Chapter 34 — Further Reading

Inner product spaces are where the "abstract" textbooks shine, because the whole point is to work without coordinates. Axler is the standout reference for this chapter — his coordinate-free treatment is exactly the spirit of what we did here.

Core textbooks

  • Sheldon Axler, Linear Algebra Done Right (4th ed.), Chapter 6 ("Inner Product Spaces") — the primary companion to this chapter. Axler develops inner products, norms, orthonormal bases, the Gram–Schmidt procedure, and orthogonal projections in exactly the axiomatic, coordinate-free style we adopted, over both $\mathbb{R}$ and $\mathbb{C}$ from the start. His proof of Cauchy–Schwarz and his treatment of the orthonormal-basis coordinate formula ($c_j=\langle\mathbf{v},\mathbf{e}_j\rangle$ — note he conjugates the second argument, the mathematicians' convention) are the natural next read after §34.6 and §34.7. If you read one source on this chapter, read this. Chapter 6 also previews the spectral theorem in inner-product-space language, tying back to our Chapter 27.

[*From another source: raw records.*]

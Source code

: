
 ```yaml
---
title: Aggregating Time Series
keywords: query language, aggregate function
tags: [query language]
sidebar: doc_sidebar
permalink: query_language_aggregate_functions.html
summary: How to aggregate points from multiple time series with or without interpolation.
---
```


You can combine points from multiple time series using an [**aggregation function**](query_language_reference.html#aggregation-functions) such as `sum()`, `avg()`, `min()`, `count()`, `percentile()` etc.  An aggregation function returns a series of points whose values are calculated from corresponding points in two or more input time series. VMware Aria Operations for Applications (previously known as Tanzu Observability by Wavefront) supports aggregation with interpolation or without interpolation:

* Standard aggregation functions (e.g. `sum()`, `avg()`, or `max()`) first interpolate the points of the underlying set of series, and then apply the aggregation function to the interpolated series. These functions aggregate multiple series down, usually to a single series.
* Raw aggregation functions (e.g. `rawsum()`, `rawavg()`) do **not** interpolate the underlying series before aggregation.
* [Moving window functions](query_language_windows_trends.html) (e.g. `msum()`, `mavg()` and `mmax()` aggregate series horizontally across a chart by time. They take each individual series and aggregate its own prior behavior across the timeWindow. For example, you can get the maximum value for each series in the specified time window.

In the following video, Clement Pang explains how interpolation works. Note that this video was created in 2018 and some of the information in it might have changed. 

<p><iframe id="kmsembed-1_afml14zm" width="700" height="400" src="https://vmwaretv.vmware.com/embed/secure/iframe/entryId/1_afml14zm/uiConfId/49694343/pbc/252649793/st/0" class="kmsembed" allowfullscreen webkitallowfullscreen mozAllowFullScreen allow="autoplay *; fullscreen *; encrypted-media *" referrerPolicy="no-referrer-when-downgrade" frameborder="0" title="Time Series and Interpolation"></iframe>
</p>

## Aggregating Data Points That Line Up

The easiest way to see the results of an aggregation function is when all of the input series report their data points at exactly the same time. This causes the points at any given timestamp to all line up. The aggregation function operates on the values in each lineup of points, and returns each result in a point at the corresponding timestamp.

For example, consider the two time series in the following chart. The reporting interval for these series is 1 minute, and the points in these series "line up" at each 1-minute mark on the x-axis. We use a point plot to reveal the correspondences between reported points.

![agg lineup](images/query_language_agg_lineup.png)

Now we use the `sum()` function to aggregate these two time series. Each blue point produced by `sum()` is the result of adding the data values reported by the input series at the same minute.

  • Gilbert Strang, Introduction to Linear Algebra (5th/6th ed.), and Linear Algebra and Its Applications. Strang stays closer to $\mathbb{R}^n$ and the dot product, but his sections on orthogonality, projections, and the connection to least squares are the concrete grounding that this chapter generalizes. Best read as a refresher on why the dot product mattered (Chapters 18–20 of our book) before climbing to the abstraction. His treatment of weighted least squares is the applied face of our §34.3.

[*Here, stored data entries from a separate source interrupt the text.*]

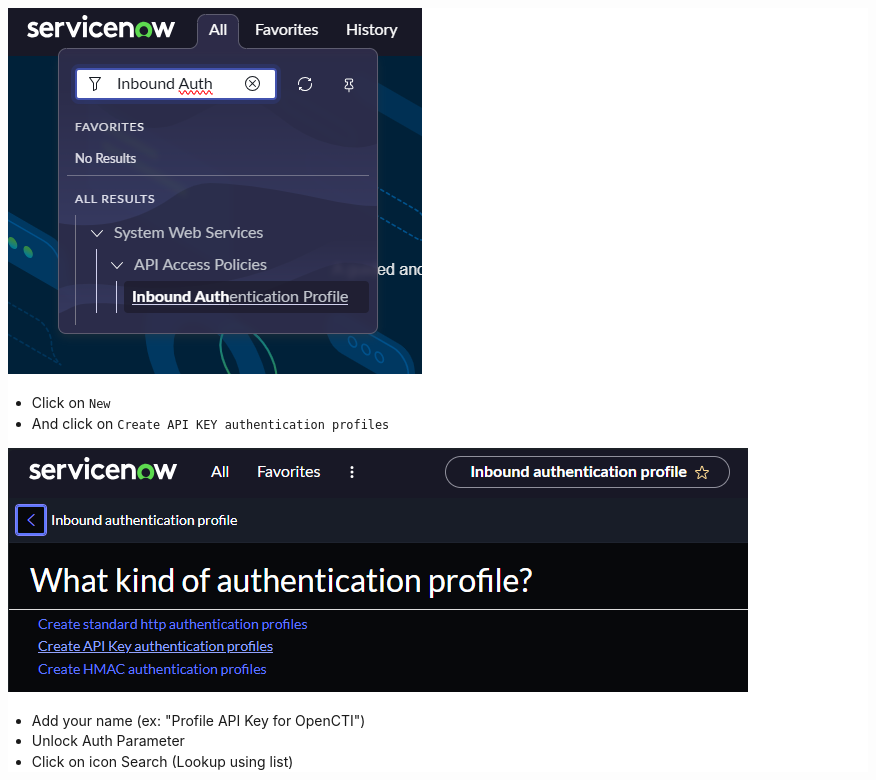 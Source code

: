 ![Inbound-Auth-Profile-01](./__docs__/media/ServiceNow-Inbound-Auth-Profile.png)

- Click on `New`
- And click on `Create API KEY authentication profiles`

![Inbound-Auth-Profile-02](./__docs__/media/ServiceNow-Inbound-Create-Profile.png)

- Add your name (ex: "Profile API Key for OpenCTI")
- Unlock Auth Parameter
- Click on icon Search (Lookup using list)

  • Stephen Boyd & Lieven Vandenberghe, Introduction to Applied Linear Algebra (VMLS). The most application-forward of the three; excellent on norms, distance, angle, and least squares as used in data science and engineering. Its perspective makes the weighted-inner-product and generalized-least-squares material of §34.3 concrete, and it is freely available online.

On complex inner products and Hilbert spaces

  • Kreyszig, Introductory Functional Analysis with Applications, Chapters 1–3. The gentle bridge from finite-dimensional inner product spaces into Hilbert spaces. If the Math-Major Sidebar on completeness in §34.9 left you wanting the real theory — Cauchy sequences, completeness, the projection theorem in infinite dimensions, orthonormal bases of $L^2$ — this is the standard accessible entry point.

  • Reed & Simon, Methods of Modern Mathematical Physics, Vol. I: Functional Analysis. The rigorous, physics-motivated treatment of Hilbert spaces, including the Riesz–Fischer completeness theorem and the spectral theory behind quantum mechanics. A graduate-level companion for the §34.8–§34.9 material; read after Kreyszig.

  • For the quantum side: any of the standard quantum-mechanics texts (Griffiths, Introduction to Quantum Mechanics; Nielsen & Chuang, Quantum Computation and Quantum Information, Chapter 2) develop the qubit, the Born rule, and measurement exactly as inner-product geometry in $\mathbb{C}^2$ and $\mathbb{C}^{2^n}$. Nielsen & Chuang in particular is the canonical reference for the distinguishability/overlap ideas of Case Study 2. The geometric foundation continues in Hilbert space in quantum mechanics.

On orthogonal polynomials (Case Study 1)

  • Trefethen, Approximation Theory and Approximation Practice. A beautiful, modern, computation-first account of Chebyshev polynomials and why they make polynomial approximation stable — the theory behind chebfun and the §34.4/Case Study 1 material. Pairs perfectly with hands-on experiments.

  • NIST Digital Library of Mathematical Functions (dlmf.nist.gov), Chapter 18 ("Orthogonal Polynomials"). The authoritative free reference for Legendre, Chebyshev, Hermite, and Laguerre polynomials — their weights, recurrence relations, and orthogonality intervals. Use it to see how many famous families are just Gram–Schmidt in different weighted function inner products.

Free online resources

  • MIT OpenCourseWare 18.06 (Strang) and 18.065 (Strang, Matrix Methods). Video lectures; 18.06 for the orthogonality foundations, 18.065 for the applied/data-science angle on projection and least squares.
  • 3Blue1Brown, Essence of Linear Algebra. For rebuilding the geometric intuition (dot products, change of basis) that this chapter generalizes; the abstraction lands better when the $\mathbb{R}^n$ pictures are vivid.
  • The infinite sums that completeness justifies — convergence of Fourier and power series — are developed in any calculus sequence; see function series for the limit-of-partial-sums foundation behind §34.9.

Where to go next in this book

Chapter 35 frees the matrix from $\mathbb{R}^n$ (abstract linear maps, kernel and image), the natural partner to freeing the dot product here. Chapter 40 surveys functional analysis, where the Hilbert spaces of §34.9 become the working setting for differential operators — linear algebra and analysis fused.